Why do you need a Kubernetes operator?

To answer the above questions, let us understand how a stateful application works.

  • Stateful applications require data to be persisted.
  • If a pod is restarted, it is attached to the same data.
  • For this, Kubernetes provides the StatefulSets API.
  • You can access the physical storage devices in the form of PersistentVolume objects, wherein each volume is associated with one pod through its entire life cycle.

Common issues: The problem comes when you have to upscale or downscale the application. Removing or adding pods becomes tough, as StatefulSets provide generic methods and may not be able to handle application-specific data migration and replication. Also, your application might still need human operators with deep knowledge of the specific domain to handle version upgrades and configuration changes.

Possible solutions: Kubernetes operators solve this problem by automating the management of object types and applications that require domain knowledge.
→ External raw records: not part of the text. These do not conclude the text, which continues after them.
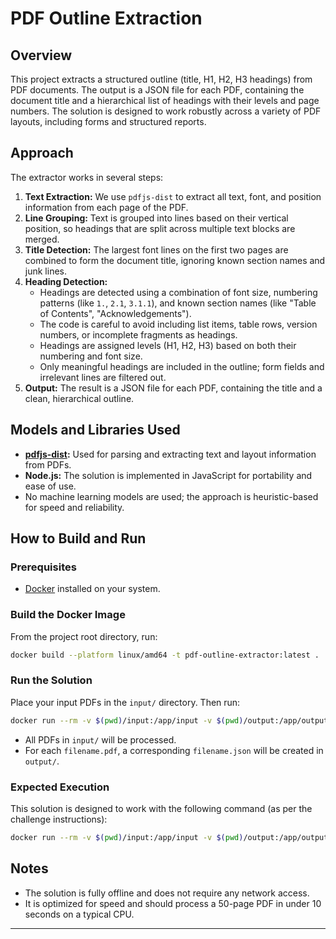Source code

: # PDF Outline Extraction

## Overview
This project extracts a structured outline (title, H1, H2, H3 headings) from PDF documents. The output is a JSON file for each PDF, containing the document title and a hierarchical list of headings with their levels and page numbers. The solution is designed to work robustly across a variety of PDF layouts, including forms and structured reports.

## Approach
The extractor works in several steps:
1. **Text Extraction:** We use `pdfjs-dist` to extract all text, font, and position information from each page of the PDF.
2. **Line Grouping:** Text is grouped into lines based on their vertical position, so headings that are split across multiple text blocks are merged.
3. **Title Detection:** The largest font lines on the first two pages are combined to form the document title, ignoring known section names and junk lines.
4. **Heading Detection:**
   - Headings are detected using a combination of font size, numbering patterns (like `1.`, `2.1`, `3.1.1`), and known section names (like "Table of Contents", "Acknowledgements").
   - The code is careful to avoid including list items, table rows, version numbers, or incomplete fragments as headings.
   - Headings are assigned levels (H1, H2, H3) based on both their numbering and font size.
   - Only meaningful headings are included in the outline; form fields and irrelevant lines are filtered out.
5. **Output:** The result is a JSON file for each PDF, containing the title and a clean, hierarchical outline.

## Models and Libraries Used
- **[pdfjs-dist](https://www.npmjs.com/package/pdfjs-dist):** Used for parsing and extracting text and layout information from PDFs.
- **Node.js:** The solution is implemented in JavaScript for portability and ease of use.
- No machine learning models are used; the approach is heuristic-based for speed and reliability.

## How to Build and Run

### Prerequisites
- [Docker](https://www.docker.com/) installed on your system.

### Build the Docker Image
From the project root directory, run:
```sh
docker build --platform linux/amd64 -t pdf-outline-extractor:latest .
```

### Run the Solution
Place your input PDFs in the `input/` directory. Then run:
```sh
docker run --rm -v $(pwd)/input:/app/input -v $(pwd)/output:/app/output --network none pdf-outline-extractor:latest
```
- All PDFs in `input/` will be processed.
- For each `filename.pdf`, a corresponding `filename.json` will be created in `output/`.

### Expected Execution
This solution is designed to work with the following command (as per the challenge instructions):
```sh
docker run --rm -v $(pwd)/input:/app/input -v $(pwd)/output:/app/output --network none mysolutionname:somerandomidentifier
```

## Notes
- The solution is fully offline and does not require any network access.
- It is optimized for speed and should process a 50-page PDF in under 10 seconds on a typical CPU.

---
Kubernetes operators track and manage object types, applications, and objects called custom resources (CRs) that extend capabilities with domain-specific functionality.

Components of the Kubernetes operator


Kubernetes API server

The kube-apiserver is a core component of the default control plane that lets you extend the functionality of your application via the Kubernetes API. The API server communicates with other Kubernetes controllers, like the operator controller, to automate application-specific tasks.


Custom resource

A custom resource is anything that your kubernetes application needs or wants to run but the standard Kubernetes API does not provide by default. It can be an application-specific deployment, service, application configuration, database instance, declarative API, or API objects. While using the Kubernetes operator, the operator acts as a custom controller that watches a custom resource and encodes the domain-specific functionalities in the CR.


Custom resource definition

Kubernetes provides two ways to add custom resources, one of which is through the CustomResourceDefinitions (CRD). Using the other method—API aggregation—requires programming language knowledge, but it allows for more control over the resources.

CRDs are API objects that are easy to create and do not need any programming language knowledge.

When you install a custom resource into the Kubernetes API using CRD, the Kubernetes API server (kube-apiserver) creates a new RESTful resource path (endpoint). You can then create and manage custom objects through this endpoint URL. Custom objects contain custom fields stored as structured data in the custom resource. CRDs contain all the information on the structure, schema (validation), and behavior of a CR.


Reconciliation loop (Kubernetes control loop)

The reconciliation loop is an infinite loop that watches for change events in a custom resource. If there is an event, the Kubernetes operator’s controller checks for the declared desired state from the CustomResourceDefinition. If the actual state in the CR does not match the desired state, the operator makes the necessary changes to set the desired state in the cluster/application using the Kubernetes API. The Kubernetes operator can track events like add, update, and delete. For example, if the operator has to perform a resource cleanup and notes that the cluster's actual state of the software running the resource does not match the desired state, it can perform tasks like adjusting the configuration, creating a backup, restarting the pod, or deleting a service.


An image of what a reconciliation loop is.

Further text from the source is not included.